TÜBINGEN. Ohne die Wissenschaft gäbe es kein Internet, keine Mondlandung und auch die Lebenserwartung der Menschen wäre wesentlich kürzer. Und doch: sobald ein Forschungsprojekt vorgestellt wird, wird heute der Zweck dahinter hinterfragt. Und Studienergebnisse? Die interpretiert heute oft Jeder, wie er möchte. Egal ob Corona, Klimawandel oder Zollpolitik. In den Vereinigten Staaten greift Präsident Donald Trump die universitäre Wissenschaftsgemeinschaft in einer nie dagewesenen Art und Weise an. Wie steht es also um die Akzeptanz und die Vermittlung der Wissenschaft? Wird die Wissenschaft akzeptiert, oder setzt die Mehrheit auf den vermeintlich »gesunden Menschenverstand«? Antworten auf diese Fragen könnte es in den kommenden Monaten im »Eckstein« geben - oder zumindest den Versuch, diesen und weiteren Fragen nachzugehen.
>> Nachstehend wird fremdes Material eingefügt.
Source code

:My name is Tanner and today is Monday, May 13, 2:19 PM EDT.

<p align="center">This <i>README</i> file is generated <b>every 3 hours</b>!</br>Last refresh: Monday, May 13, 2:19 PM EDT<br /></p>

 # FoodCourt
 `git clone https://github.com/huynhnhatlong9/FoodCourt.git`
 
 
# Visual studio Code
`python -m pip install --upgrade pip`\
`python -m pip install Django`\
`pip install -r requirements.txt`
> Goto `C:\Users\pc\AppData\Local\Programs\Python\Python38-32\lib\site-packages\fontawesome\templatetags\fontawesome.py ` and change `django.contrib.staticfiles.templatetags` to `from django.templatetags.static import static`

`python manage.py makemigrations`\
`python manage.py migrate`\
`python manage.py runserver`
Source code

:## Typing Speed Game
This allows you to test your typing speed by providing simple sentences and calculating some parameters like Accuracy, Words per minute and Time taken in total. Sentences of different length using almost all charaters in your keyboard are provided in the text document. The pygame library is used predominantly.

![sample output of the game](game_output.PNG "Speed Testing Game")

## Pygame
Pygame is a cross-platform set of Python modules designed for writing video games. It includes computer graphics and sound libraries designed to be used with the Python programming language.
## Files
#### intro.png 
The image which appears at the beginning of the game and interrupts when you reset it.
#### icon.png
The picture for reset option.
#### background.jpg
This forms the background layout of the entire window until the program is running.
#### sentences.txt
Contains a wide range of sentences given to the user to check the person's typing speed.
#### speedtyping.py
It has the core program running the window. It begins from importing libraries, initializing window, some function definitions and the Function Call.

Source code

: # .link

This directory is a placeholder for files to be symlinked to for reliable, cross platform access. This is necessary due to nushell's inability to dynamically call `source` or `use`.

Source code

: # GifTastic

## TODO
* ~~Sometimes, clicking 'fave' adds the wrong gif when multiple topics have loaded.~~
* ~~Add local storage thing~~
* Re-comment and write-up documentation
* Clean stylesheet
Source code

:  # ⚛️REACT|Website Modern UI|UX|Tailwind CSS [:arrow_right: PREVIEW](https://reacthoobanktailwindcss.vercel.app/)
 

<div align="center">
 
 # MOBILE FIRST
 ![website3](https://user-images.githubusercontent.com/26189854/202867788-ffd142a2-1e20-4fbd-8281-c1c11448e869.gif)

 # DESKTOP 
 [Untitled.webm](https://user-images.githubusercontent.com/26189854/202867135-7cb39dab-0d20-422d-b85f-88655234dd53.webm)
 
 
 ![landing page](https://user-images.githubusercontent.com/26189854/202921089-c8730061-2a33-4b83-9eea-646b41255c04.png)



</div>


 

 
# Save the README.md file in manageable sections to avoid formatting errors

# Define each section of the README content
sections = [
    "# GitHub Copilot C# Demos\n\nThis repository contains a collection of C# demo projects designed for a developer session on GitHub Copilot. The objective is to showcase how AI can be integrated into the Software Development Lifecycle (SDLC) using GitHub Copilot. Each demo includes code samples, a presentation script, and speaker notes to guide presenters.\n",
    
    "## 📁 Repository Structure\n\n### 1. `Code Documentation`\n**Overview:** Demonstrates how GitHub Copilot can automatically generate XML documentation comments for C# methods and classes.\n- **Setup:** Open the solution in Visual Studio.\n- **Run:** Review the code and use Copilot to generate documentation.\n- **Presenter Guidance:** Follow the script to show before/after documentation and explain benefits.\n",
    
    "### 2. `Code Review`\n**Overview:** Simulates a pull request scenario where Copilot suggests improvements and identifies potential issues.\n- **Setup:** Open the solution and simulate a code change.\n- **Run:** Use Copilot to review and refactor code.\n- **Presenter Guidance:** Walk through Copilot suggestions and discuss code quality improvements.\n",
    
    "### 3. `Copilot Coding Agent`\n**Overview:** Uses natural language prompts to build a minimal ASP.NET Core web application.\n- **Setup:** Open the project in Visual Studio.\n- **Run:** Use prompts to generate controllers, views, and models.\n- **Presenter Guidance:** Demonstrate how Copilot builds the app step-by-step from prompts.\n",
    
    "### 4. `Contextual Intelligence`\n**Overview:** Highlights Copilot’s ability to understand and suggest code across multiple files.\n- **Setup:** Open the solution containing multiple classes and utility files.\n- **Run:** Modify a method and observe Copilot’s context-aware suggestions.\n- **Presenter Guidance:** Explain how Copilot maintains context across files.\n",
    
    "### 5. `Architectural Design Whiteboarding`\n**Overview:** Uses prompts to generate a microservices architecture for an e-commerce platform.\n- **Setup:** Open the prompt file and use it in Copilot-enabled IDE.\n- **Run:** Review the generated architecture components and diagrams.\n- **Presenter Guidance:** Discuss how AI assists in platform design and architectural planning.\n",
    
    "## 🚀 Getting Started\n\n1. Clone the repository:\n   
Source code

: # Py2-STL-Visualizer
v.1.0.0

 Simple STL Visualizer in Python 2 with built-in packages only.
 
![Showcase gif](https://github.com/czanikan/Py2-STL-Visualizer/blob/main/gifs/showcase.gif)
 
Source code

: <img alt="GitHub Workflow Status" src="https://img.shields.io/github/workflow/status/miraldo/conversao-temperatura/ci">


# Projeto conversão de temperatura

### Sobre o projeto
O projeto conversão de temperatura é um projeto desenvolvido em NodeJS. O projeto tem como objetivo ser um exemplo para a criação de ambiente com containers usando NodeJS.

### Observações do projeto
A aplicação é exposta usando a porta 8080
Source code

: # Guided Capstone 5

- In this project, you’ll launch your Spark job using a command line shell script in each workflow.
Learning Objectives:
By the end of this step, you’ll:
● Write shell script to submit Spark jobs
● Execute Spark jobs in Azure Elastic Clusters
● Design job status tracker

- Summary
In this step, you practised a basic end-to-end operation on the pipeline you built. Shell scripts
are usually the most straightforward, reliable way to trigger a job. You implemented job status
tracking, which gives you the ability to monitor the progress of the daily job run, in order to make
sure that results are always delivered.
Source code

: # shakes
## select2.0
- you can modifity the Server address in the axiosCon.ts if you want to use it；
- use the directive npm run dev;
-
In der Langen Gasse 16 hat die Eberhard-Karls-Universität einen »Pop-up-Store« gegründet, der Wissenschaft(ler) und die Stadtgesellschaft zusammenbringen soll.
»Der Pop-up-Store verbindet zwei Welten«, sagt dann auch Mareike Kardinal, die das »Civis Open Lab« leitet und auch das »Eckstein« federführend organisiert hat. Civis steht dabei für eine europäische Universitätsallianz, die elf traditionsreiche Hochschulen mit mehr als 500.000 Studierenden und 70.000 Mitarbeitern - darunter rund 35.000 Forscherinnen und Forscher - organisiert. Ein Ziel dieser Allianz ist es, für die Wissenschaft zu werben und über die Forschung zu informieren. »Die Akzeptanz und Bedeutung von Forschung wird gestärkt, wenn man Wissen über Forschung vermittelt. Wie wird geforscht? Wer finanziert Forschung? Transparenz stärkt die Wissenschaft«, ist Kardinal überzeugt. Das »Eckstein« soll daher ein Ort der Begegnung werden, der mit offenen Türen und verschiedensten Veranstaltungen Interesse wecken soll. So gibt es die »DialogBar« um ins Gespräch zu kommen, bei »Science Snacks« sollen Wissenschaftler der Uni ihre Themen und Fragestellungen kurz und knapp vorstellen.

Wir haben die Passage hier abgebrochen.